Editorial

Autores

  • Cláudia Maia Editora Geral (2002-2007)

Resumo

Nas últimas décadas, temos presenciado a passagem de uma “ética do silêncio”, conforme
definiu a historiadora Hebe Mattos para designar a ausência do signo negro nos documentos oficiais e públicos, mas também no texto visual, para o
que a antropóloga Rita Laura Segato chamou de “eficácia comunicativa”, ou seja, a colocação deste signo
em discurso e nos “ambientes pelos quais transitamos”. Esta “passagem” tem criado condições para o
reconhecimento do racismo pelo Estado e da permanência de práticas de exclusão na sociedade brasileira. De outra parte, este reconhecimento abriu novas
preocupações e espaços de pesquisa no âmbito das
ciências sociais e humanas; tornou obrigatório o ensino de “História da África” em escolas públicas e
justificou a adoção de políticas de discriminação positiva, como a das cotas nos concursos públicos, que,
dentre outros efeitos, (re)introduziu o debate sobre
a questão racial na universidade, nos órgãos
decisórios e na mídia em geral. O polêmico debate
que a política de cotas suscitou nos últimos anos,
tem contribuído para desvelar definitivamente o mito
da “democracia racial” brasileira, elaborado por intelectuais durante os anos 1930 e que serviu de base
para construção da identidade nacional, revelando,
ao contrário, a permanência de estruturas hierárquicas e discriminatórias herdadas do sistema escravista.
Na tentativa de contribuir com este debate, a
Unimontes Científica traz, neste número, o “Dossiê

Afrografias Brasileiras: memória, cultura e sociedade”, organizado pelo professor Osmar Pereira Oliva
do Departamento de Comunicação e Letras da
Unimontes. Sob uma perspectiva interdisciplinar, o
dossiê parte das análises discursivas de imagens e
representações do negro em textos literários e cinematográficos de conhecidos autores brasileiros,
escritos em diferentes épocas, passando, assim pelo
drama “Mãe” de José de Alencar escrito em 1859 –
artigo de Maria Elizabeth Carneiro –, pelo conto
“Bocatorta” de Monteiro Lobato escrito em 1918 –
artigo de Alexsandra Loiola Sarmento – e pelo recente documentário “Adão ou somos todos filhos da
terra” (1999) de Walter Salles e Daniela Thomas –
artigo de Elen Doppenschmitt.
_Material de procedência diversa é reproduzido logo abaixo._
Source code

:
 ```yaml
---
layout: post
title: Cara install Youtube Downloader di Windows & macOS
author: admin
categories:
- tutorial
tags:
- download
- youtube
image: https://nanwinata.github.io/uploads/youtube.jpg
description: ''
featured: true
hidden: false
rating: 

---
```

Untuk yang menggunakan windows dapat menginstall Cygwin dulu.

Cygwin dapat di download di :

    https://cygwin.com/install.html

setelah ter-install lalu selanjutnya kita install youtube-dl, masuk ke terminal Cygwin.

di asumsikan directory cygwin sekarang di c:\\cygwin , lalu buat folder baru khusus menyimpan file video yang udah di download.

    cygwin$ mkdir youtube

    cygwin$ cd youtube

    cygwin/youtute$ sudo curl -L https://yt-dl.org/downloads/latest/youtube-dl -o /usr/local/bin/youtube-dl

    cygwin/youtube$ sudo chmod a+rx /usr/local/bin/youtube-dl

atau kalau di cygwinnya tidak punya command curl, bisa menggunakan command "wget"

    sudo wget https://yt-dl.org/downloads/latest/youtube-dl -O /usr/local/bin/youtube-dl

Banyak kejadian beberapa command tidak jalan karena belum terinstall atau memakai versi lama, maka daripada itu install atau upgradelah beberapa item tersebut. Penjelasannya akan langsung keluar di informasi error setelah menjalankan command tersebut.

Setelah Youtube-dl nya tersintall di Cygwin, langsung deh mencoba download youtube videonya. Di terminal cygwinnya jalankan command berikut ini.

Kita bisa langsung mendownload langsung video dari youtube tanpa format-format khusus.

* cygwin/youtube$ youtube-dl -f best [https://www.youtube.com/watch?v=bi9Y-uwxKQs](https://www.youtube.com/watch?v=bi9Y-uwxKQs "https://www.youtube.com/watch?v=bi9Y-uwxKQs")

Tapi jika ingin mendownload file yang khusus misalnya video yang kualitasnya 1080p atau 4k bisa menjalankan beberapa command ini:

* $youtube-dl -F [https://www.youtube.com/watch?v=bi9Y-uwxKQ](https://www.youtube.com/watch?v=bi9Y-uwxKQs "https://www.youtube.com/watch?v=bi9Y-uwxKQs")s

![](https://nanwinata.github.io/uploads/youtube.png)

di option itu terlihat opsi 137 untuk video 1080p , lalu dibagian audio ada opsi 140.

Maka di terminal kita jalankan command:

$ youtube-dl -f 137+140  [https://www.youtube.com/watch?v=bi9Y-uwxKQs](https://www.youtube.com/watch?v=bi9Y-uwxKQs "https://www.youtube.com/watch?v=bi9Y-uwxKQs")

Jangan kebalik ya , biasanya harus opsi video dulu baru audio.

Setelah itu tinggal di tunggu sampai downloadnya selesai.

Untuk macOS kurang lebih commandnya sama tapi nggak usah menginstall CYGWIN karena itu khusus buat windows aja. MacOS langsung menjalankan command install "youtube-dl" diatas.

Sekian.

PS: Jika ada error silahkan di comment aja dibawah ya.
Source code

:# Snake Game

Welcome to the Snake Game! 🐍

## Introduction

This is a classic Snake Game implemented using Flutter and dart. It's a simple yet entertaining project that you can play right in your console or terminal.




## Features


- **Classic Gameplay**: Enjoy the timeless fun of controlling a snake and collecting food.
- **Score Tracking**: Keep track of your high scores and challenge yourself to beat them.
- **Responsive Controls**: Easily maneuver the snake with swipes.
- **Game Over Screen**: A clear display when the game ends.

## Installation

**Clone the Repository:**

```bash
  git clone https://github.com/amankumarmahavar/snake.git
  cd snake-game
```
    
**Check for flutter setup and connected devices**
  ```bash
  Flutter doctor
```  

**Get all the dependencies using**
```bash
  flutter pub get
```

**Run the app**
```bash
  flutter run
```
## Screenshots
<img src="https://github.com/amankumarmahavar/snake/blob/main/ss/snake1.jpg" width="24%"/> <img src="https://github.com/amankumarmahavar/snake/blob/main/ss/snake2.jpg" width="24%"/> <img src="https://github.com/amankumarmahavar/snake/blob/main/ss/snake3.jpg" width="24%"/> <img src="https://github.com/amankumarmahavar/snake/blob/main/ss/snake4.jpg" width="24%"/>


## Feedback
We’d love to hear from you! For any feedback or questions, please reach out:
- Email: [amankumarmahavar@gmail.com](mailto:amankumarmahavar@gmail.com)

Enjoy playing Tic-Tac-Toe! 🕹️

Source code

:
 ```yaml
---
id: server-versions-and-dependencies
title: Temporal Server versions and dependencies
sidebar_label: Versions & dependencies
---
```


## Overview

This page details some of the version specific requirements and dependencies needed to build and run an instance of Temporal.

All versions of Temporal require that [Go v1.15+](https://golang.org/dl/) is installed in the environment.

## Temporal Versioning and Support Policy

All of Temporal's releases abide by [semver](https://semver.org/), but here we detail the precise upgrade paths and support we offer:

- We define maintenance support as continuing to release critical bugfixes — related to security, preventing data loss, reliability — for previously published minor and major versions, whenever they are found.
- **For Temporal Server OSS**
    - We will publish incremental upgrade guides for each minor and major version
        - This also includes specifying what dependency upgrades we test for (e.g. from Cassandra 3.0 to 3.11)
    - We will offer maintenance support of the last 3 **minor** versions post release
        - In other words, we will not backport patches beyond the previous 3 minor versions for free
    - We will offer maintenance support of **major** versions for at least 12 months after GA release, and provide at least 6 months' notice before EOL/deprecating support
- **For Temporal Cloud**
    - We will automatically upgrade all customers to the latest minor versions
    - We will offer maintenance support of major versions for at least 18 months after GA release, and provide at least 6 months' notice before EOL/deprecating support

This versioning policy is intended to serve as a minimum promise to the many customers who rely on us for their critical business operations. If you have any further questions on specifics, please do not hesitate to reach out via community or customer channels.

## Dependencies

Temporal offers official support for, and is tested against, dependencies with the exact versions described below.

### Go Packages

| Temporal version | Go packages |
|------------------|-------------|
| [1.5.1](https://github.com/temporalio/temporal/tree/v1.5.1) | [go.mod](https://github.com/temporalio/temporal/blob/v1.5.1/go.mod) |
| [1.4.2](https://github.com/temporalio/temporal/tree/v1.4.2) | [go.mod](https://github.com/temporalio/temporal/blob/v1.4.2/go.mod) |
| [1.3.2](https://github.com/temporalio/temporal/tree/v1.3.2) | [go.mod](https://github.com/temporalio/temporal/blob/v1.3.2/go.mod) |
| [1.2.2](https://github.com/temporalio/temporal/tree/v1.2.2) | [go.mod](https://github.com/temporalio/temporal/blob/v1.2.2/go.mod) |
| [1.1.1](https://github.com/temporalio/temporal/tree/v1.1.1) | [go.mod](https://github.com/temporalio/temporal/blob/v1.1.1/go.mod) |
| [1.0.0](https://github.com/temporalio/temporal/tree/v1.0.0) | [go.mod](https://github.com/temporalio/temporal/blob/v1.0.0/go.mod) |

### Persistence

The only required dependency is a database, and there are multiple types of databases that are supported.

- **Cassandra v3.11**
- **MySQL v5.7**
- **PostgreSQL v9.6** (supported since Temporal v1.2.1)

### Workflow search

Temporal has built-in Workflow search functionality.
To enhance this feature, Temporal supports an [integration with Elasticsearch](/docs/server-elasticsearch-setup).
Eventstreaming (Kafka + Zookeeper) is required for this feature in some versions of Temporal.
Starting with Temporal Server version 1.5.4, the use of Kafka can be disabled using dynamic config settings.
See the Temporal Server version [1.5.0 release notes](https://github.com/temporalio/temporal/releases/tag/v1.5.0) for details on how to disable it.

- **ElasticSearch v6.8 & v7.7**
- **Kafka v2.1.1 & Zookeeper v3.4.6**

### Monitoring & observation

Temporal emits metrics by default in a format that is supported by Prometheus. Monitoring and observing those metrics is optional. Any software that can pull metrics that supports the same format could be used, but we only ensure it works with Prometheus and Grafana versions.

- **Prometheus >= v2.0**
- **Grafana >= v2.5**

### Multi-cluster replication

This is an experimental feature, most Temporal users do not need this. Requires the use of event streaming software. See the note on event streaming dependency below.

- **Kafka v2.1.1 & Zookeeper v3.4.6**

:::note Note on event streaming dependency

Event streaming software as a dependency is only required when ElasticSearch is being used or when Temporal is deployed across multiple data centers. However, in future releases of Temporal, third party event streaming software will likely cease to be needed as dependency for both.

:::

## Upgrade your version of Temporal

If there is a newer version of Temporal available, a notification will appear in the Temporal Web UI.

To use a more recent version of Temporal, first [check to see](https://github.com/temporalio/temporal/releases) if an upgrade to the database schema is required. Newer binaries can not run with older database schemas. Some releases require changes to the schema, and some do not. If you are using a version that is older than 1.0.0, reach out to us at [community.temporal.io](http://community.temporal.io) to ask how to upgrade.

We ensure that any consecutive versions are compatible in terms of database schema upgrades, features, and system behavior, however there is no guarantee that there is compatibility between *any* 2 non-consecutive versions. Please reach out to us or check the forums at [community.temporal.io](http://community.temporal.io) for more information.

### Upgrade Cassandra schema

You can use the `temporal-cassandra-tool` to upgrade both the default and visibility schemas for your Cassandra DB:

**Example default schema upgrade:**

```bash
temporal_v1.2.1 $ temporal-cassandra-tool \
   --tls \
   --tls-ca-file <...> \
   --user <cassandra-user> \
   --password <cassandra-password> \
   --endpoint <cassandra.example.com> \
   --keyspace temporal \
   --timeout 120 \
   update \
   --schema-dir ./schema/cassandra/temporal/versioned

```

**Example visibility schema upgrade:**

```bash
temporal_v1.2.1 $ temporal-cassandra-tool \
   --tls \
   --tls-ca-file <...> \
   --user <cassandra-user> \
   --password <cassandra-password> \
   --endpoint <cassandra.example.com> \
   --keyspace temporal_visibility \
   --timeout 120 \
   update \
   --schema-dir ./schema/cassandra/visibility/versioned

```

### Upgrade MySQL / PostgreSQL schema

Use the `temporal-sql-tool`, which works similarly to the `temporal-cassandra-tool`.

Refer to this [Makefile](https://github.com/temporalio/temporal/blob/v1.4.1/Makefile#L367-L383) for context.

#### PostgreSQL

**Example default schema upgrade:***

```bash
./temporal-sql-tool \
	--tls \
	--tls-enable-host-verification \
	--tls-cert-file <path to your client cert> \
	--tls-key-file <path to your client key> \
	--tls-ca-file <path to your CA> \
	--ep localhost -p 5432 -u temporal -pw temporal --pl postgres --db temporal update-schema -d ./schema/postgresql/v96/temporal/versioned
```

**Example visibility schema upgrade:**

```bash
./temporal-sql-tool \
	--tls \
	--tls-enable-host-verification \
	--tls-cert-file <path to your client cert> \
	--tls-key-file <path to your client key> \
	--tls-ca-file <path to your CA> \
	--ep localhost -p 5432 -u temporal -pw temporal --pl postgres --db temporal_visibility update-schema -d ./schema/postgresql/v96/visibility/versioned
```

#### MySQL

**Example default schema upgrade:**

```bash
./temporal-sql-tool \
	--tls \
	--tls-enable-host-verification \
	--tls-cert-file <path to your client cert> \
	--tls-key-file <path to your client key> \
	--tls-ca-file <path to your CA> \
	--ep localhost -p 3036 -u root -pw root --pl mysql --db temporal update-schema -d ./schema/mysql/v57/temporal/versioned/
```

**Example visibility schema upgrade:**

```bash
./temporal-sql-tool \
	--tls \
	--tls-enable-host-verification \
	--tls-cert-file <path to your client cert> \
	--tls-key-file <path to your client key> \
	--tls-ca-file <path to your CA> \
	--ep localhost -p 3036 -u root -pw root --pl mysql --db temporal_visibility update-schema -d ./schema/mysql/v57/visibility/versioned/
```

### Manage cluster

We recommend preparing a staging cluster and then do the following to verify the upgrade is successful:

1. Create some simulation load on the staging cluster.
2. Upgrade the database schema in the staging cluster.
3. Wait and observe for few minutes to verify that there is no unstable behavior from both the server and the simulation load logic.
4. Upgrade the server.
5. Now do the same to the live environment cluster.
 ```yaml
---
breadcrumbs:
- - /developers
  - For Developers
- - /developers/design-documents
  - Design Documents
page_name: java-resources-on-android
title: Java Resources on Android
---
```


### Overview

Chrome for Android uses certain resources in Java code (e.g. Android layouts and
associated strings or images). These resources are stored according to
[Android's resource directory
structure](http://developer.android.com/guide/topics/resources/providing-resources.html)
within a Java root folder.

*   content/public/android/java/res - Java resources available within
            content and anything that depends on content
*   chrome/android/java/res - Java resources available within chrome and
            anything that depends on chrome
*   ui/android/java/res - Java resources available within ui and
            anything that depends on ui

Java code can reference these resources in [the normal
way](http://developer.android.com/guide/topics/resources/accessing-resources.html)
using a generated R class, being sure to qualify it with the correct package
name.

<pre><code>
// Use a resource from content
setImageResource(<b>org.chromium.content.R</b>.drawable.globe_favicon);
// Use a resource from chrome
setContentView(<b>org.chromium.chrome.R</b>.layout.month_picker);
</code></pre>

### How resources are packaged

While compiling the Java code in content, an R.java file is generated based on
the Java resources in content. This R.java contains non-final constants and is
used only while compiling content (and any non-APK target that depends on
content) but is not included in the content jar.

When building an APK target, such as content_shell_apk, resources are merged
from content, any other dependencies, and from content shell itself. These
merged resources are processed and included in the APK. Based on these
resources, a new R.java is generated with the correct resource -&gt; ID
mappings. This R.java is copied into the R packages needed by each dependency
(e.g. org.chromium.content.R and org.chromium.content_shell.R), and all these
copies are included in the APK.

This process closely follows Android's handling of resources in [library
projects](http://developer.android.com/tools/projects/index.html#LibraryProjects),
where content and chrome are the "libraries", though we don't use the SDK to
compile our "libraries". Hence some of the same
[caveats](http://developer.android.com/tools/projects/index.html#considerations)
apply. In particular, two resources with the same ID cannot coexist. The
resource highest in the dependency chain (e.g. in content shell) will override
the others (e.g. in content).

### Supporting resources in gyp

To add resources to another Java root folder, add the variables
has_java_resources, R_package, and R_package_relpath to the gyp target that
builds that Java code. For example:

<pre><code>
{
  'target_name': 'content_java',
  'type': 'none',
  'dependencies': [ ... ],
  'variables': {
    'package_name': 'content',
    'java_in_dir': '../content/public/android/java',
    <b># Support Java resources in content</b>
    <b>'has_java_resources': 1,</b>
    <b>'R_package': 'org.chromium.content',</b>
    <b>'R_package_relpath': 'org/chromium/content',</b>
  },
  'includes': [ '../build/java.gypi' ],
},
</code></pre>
Em seguida, apresenta algumas heranças históricas da escravidão no Brasil presentes nas idas e vindas da comunidade Negra
Rural de Brejo dos Crioulos no norte de Minas, enredada nas “tramas do aparelhamento estatal”, em busca
do reconhecimento do seu direito sobre o território ancestralmente ocupado – artigo de João Batista
Costa –; nos dados da escravidão do município de
Chapada do Norte durante o século XIX – artigo de
Liliana Mendonça Porto –; na ausência de estudos
sobre África no Brasil, mas também nas chamadas
“trocas culturais” que se deram nas relações entre o
continente africano e a América Portuguesa – artigo
de Alysson Freitas de Jesus. O dossiê fecha com a
discussão sobre a política de cotas para afro-descendentes que fomentou o debate atual;

assim apresenta a criteriosa pesquisa de Geisa Magela Veloso sobre a reserva de vagas no âmbito da Unimontes, as
concepções docentes analisadas se alteraram entre a
crença de que o processo promove a discriminação
racial e a afirmação de que ele apenas faz vir à tona a
discriminação já existente na sociedade; por fim,
uma entrevista com a professora Rita Laura Segato
que, juntamente com o professor José Jorge de Carvalho, apresentou o projeto de cotas da UnB que foi
pioneiro no Brasil e que desencadeou a discussão no
âmbito da universidade pública brasileira.
A seção de artigos neste número, também
interdisciplinar, contemplou as áreas das ciências
humanas, biológicas e agrárias. A capa evoca a
temática do dossiê com uma tela da artista plástica
montesclarense, formada em filosofia, Maria Socorro
Isidoro. Conforme a artista os “textos” de suas telas
versam sobre alteridade e cultura enquanto “cimento de um povo que se constrói, com seus valores,
modos de ser, lutar e festejar a vida”. A base é a África com seus equívocos e espelhos colocados por
“mãos européias” que refletiam a imagem de um
povo “estranho” e “esquisito”. A marca do seu trabalho, que já a torna conhecida, sem dúvida é o colorido e o grande número de figuras femininas, a
exemplo da tela “Africanas” selecionada para a capa.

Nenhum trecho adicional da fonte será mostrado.